Sin and Atonement: Lessons from the Pentateuch -- By: Jay Sklar
BBR 22:4 (2012) p. 467
Sin and Atonement:
Lessons from the Pentateuch
Covenant Theological Seminary
This essay explores atonement in the Pentateuch, focusing especially on Exodus–Numbers. Because the means of atonement differs according to the category of sin being addressed, I begin by describing the number and nature of these categories. I then consider which categories may be atoned for by means of sacrificial atonement, which categories may be atoned for by other means, and what lessons about sin and atonement are being communicated in each instance.
Key Words: atonement, sin, high-handed sin, unintentional sin, intentional sin, sacrifice, Num 15:30-31, biblical theology
Growing up, I held to a fairly straightforward understanding of how atonement for sin worked in the OT: when Israelites committed sin, they would bring a sacrifice, confess their sin, and be forgiven. But then I began to read the OT more carefully and realized that, while this understanding was true for many passages, there were several others for which it was not. In Num 14, the Israelites are forgiven a great sin without making any sacrifice. The same happens again in Exod 32-34 and Num 16. And Num 15 mentions certain sins—“high-handed” sins—for which forgiveness by sacrifice is not possible (vv. 30-31).

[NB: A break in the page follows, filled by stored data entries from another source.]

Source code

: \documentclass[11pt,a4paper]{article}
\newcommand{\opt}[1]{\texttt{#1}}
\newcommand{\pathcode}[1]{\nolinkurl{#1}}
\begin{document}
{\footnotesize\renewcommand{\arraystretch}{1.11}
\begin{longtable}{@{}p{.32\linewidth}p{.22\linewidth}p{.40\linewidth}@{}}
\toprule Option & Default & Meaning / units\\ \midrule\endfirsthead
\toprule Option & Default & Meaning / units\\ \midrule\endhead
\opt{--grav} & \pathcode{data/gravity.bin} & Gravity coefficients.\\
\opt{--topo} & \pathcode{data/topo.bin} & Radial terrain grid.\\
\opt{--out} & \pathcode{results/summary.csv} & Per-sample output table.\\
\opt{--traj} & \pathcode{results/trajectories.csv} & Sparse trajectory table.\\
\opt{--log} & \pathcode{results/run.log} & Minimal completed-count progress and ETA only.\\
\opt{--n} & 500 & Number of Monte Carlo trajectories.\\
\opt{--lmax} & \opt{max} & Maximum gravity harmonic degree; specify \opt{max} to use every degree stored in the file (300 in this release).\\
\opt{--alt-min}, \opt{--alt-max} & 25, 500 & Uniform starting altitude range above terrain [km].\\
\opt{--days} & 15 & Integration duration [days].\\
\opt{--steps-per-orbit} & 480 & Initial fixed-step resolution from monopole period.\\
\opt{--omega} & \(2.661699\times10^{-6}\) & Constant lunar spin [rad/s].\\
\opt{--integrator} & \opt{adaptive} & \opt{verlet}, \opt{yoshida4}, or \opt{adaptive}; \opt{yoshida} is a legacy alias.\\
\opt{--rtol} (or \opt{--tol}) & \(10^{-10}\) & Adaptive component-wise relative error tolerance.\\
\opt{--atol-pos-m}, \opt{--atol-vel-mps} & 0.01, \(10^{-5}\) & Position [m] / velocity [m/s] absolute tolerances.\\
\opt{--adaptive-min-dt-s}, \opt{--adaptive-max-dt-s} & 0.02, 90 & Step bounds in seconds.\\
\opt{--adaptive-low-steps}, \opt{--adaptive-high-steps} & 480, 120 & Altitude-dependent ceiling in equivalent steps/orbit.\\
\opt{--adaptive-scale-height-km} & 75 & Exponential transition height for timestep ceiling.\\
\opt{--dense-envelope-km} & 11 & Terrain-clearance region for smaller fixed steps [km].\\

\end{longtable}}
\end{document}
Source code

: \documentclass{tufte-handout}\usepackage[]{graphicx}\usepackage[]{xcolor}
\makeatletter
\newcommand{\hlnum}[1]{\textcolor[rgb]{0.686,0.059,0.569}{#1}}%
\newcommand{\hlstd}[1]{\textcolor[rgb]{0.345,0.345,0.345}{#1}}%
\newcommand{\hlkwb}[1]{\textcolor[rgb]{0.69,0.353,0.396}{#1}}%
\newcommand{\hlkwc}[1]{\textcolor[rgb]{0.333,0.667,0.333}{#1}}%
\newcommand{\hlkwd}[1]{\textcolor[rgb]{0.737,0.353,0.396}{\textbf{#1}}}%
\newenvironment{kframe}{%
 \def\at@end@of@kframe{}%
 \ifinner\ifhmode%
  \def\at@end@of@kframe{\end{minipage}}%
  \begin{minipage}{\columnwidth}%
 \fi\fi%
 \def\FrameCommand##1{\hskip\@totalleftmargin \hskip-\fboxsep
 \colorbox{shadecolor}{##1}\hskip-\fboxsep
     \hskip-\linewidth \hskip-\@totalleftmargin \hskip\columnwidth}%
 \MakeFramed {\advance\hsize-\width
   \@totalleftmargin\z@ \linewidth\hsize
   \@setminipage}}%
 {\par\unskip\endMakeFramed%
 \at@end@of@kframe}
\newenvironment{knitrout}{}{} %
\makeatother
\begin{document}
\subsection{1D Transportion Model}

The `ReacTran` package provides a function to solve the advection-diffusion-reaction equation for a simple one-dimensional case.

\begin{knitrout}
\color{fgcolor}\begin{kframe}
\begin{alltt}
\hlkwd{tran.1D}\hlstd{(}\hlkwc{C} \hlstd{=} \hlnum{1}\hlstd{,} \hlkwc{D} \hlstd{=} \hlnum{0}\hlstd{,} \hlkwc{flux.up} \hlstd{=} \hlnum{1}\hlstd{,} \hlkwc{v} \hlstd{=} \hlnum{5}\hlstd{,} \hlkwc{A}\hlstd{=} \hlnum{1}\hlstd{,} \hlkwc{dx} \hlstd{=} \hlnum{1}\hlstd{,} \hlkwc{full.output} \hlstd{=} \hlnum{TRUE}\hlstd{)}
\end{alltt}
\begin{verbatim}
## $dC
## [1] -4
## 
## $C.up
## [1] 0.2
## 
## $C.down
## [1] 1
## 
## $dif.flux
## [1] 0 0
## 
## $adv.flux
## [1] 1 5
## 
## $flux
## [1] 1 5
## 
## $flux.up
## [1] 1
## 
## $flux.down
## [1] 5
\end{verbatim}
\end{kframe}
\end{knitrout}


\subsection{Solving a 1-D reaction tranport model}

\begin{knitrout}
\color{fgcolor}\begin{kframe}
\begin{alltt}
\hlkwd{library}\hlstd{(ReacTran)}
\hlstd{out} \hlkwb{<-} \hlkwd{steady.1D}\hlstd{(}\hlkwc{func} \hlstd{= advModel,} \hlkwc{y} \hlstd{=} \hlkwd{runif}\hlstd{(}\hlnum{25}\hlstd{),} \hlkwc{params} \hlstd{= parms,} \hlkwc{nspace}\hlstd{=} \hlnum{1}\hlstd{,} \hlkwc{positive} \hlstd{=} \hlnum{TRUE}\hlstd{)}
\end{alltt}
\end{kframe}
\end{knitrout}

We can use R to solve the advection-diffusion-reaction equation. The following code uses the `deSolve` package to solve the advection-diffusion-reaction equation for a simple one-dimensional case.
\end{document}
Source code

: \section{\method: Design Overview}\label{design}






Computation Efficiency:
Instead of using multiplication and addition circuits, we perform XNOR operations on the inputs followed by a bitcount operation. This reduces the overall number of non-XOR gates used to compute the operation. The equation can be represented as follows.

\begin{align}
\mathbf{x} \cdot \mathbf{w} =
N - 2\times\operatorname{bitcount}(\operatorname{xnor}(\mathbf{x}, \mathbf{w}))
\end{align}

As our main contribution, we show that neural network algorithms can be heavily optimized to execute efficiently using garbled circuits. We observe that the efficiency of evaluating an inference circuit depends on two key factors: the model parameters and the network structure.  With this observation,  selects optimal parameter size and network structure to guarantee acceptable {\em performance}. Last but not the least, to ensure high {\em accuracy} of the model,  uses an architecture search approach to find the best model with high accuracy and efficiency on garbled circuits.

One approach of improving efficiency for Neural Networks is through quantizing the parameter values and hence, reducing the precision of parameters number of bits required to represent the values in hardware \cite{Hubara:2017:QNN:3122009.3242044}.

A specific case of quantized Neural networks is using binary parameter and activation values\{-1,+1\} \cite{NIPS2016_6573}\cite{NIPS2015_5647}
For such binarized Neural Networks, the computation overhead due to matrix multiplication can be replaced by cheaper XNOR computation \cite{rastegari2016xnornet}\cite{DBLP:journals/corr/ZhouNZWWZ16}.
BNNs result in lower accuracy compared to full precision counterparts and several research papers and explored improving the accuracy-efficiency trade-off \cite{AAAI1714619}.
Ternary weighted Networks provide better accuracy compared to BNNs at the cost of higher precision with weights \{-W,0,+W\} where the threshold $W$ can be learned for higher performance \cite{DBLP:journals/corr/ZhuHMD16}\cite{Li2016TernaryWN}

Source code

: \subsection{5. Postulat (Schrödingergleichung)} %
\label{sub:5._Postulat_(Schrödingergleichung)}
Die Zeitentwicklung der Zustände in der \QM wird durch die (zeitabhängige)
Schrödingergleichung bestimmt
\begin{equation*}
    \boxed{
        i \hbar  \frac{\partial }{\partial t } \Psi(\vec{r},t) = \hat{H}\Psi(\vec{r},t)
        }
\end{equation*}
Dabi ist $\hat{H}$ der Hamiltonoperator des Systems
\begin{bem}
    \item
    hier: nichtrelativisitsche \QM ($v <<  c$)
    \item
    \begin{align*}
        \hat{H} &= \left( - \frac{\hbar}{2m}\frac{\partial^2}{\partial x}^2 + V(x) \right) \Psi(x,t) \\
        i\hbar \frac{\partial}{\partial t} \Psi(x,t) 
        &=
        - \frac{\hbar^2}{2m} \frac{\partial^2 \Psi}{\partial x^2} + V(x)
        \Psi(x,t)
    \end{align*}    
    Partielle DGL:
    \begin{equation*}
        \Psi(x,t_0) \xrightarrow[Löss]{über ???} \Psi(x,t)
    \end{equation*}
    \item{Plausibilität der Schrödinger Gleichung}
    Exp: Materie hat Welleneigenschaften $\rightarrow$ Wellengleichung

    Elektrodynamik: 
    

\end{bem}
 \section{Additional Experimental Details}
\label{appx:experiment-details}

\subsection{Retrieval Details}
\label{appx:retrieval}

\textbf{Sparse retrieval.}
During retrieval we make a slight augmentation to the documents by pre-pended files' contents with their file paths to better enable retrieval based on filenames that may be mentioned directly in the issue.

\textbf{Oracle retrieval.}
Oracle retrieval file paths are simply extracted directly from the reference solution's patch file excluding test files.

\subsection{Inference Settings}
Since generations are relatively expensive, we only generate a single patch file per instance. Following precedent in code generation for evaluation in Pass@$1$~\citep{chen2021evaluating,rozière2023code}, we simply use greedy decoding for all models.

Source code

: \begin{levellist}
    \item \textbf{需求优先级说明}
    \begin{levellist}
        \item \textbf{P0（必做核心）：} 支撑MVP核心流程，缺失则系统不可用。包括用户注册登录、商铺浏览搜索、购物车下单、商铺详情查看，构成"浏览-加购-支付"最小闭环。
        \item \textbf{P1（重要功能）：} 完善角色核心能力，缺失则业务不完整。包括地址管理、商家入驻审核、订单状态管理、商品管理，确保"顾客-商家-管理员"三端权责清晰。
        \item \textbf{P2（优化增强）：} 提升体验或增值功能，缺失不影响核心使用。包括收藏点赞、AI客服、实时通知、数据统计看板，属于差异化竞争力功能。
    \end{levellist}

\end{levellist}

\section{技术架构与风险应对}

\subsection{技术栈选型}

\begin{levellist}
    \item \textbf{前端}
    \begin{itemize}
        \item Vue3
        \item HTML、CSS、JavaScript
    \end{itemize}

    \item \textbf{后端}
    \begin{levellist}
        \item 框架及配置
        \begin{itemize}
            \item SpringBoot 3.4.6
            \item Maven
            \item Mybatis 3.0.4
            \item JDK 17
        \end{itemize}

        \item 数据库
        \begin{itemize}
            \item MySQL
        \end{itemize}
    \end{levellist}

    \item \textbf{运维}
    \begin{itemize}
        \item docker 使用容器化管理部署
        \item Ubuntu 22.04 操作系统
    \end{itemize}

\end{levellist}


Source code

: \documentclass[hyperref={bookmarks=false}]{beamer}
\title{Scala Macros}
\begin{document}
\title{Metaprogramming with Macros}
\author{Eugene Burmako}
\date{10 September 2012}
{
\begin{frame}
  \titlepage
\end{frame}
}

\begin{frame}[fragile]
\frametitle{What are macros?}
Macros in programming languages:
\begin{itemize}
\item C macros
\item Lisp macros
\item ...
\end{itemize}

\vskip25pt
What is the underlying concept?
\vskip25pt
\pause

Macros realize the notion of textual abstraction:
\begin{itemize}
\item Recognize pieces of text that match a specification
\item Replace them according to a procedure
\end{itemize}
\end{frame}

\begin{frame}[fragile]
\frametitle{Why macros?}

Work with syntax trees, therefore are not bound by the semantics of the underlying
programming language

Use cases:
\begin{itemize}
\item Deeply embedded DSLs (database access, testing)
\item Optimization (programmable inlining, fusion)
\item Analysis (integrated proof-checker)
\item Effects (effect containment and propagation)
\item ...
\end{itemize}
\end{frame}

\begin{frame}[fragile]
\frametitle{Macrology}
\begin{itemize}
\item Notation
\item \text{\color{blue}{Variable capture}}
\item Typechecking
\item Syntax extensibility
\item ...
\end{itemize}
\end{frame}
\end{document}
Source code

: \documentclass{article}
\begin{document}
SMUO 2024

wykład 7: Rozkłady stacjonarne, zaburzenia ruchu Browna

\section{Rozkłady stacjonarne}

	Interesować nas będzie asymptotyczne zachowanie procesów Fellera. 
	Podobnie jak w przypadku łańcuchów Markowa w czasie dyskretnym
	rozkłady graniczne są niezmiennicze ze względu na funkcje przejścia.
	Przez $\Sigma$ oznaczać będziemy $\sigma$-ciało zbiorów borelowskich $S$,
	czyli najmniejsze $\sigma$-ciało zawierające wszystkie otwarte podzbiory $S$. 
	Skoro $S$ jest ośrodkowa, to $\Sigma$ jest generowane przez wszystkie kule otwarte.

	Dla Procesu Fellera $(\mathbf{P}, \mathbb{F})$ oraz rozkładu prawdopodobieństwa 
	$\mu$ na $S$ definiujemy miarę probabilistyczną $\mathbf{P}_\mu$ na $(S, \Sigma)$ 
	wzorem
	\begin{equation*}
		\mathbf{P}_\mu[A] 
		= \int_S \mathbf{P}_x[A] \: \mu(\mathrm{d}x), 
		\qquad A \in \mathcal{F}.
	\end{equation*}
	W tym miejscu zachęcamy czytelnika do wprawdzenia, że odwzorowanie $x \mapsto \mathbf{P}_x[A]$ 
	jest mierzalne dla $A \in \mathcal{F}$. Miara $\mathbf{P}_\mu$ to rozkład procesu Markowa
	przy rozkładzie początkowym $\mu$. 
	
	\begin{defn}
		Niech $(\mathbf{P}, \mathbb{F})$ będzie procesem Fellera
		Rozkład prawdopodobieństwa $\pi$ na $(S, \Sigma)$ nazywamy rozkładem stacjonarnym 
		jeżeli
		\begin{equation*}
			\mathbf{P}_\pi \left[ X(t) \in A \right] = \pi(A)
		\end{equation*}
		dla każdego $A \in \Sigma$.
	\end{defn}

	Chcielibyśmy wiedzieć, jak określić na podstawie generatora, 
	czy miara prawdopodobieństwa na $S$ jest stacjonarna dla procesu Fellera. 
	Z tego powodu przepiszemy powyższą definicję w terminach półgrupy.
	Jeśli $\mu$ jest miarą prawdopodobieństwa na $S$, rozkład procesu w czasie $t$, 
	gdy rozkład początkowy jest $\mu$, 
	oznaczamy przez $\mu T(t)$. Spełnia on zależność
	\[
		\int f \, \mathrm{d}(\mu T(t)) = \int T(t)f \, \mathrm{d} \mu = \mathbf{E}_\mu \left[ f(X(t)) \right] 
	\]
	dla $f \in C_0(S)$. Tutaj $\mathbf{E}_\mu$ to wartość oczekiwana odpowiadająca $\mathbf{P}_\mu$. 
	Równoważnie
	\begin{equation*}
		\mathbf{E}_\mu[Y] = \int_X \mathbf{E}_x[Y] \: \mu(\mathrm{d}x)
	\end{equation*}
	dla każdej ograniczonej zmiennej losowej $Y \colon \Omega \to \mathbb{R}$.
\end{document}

The goal of this essay is to begin to develop an understanding of sin and atonement in the OT that has room for the types of passages noted above. I will not address the entire OT’s teaching on sin and atonement but focus on the Pentateuch, particularly on Exodus through Numbers, because this portion forms the foundational understanding of sin and atonement on which the rest of the Bible builds, and this portion also provides the highest concentration of material on matters related to sin and atonement as well as the most explicit discussions of it.1
After a brief definition of the terms sin and atonement, I first consider sin and atonement from the perspective of sacrifice and argue that there
BBR 22:4 (2012) p. 468
are three different categories of sin: unintentional sins, intentional but not (necessarily) high-handed sins, and high-handed sins. The differences between these three categories are identified, not only in relation to one another, but especially in relation to sacrificial atonement, which applies to the first two categories but not the third.